[[ Dataset extract open ]]

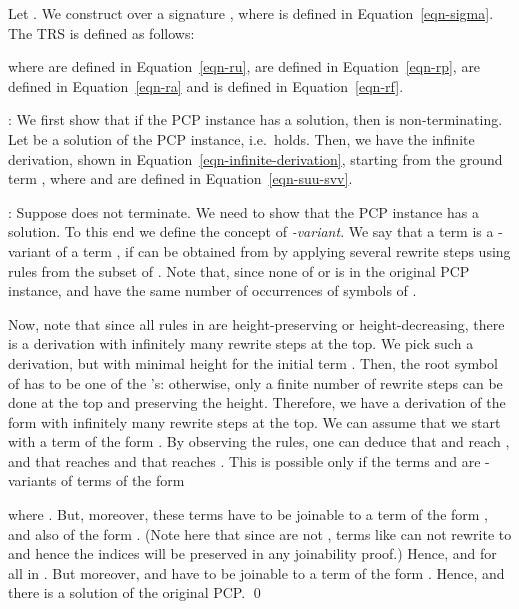 \documentclass{LMCS}
\theoremstyle{plain}
\newcommand\ignore[1]{}
\begin{document}
Let .
We construct  over a signature , where  is defined in
Equation~\ref{eqn-sigma}.
The TRS  is defined as follows:

where 
 are defined in Equation~\ref{eqn-ru},
 are defined in Equation~\ref{eqn-rp},
 are defined in Equation~\ref{eqn-ra}
and
 is defined in Equation~\ref{eqn-rf}.

\ignore{
In order to see how this works, we will call
 to the term ,
 to the term ,
 to the term ,

We want to see that, if there is a solution of the original PCP
problem, then the resulting TRS is not terminating.
\endignore}

:
We first show that if the PCP instance has a solution, then
 is non-terminating.
Let 
be a solution of the PCP instance,
i.e.\  holds.
Then, we have the infinite derivation, shown in Equation~\ref{eqn-infinite-derivation},
starting from the ground term , where
 and  are defined in Equation~\ref{eqn-suu-svv}.


:
Suppose  does not terminate. We need to show that the PCP 
instance has a solution.
To this end we define the concept of {\em -variant}.
We say that a term  is a -variant of a term , if
 can be obtained from  by applying several rewrite
steps using rules from the subset
 of .
Note that, since none of  or  is  in 
the original PCP instance,
 and  have the same number
of occurrences of symbols of .

Now, note that since all rules in  are height-preserving or 
height-decreasing,
there is a derivation with infinitely many rewrite steps at the top.
We pick such a derivation, but with minimal height for
the initial term . 
Then, the root symbol of  has to be one of the
's: otherwise, only a finite number of rewrite
steps can be done at the top
and preserving the height.
Therefore, we have a derivation of the form
 with infinitely many rewrite
steps at the top. We can assume that we start
with a term of the form . By observing the  rules,
one can deduce that  and  reach , and that
 reaches  and that  reaches .
This is possible only if the terms  and  are
-variants of terms of the form

where .
But, moreover, these terms have to be joinable to a term of the form
 ,
and also of the form . 
(Note here that since  are not , terms like
 can not rewrite to  and hence
the indices  will be preserved
in any joinability proof.)
Hence,  and  for all  in . But moreover,
 and  have to be joinable to a term of the form
. Hence,
 and there is a solution
of the original PCP.  \qed
\end{document}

[[ Dataset extract closed ]]

Reproduce the lines from the one with "We say that" to the end of the data exactly, leaving out every earlier line.

We say that a term  is a -variant of a term , if
 can be obtained from  by applying several rewrite
steps using rules from the subset
 of .
Note that, since none of  or  is  in 
the original PCP instance,
 and  have the same number
of occurrences of symbols of .

Now, note that since all rules in  are height-preserving or 
height-decreasing,
there is a derivation with infinitely many rewrite steps at the top.
We pick such a derivation, but with minimal height for
the initial term . 
Then, the root symbol of  has to be one of the
's: otherwise, only a finite number of rewrite
steps can be done at the top
and preserving the height.
Therefore, we have a derivation of the form
 with infinitely many rewrite
steps at the top. We can assume that we start
with a term of the form . By observing the  rules,
one can deduce that  and  reach , and that
 reaches  and that  reaches .
This is possible only if the terms  and  are
-variants of terms of the form

where .
But, moreover, these terms have to be joinable to a term of the form
 ,
and also of the form . 
(Note here that since  are not , terms like
 can not rewrite to  and hence
the indices  will be preserved
in any joinability proof.)
Hence,  and  for all  in . But moreover,
 and  have to be joinable to a term of the form
. Hence,
 and there is a solution
of the original PCP.  \qed
\end{document}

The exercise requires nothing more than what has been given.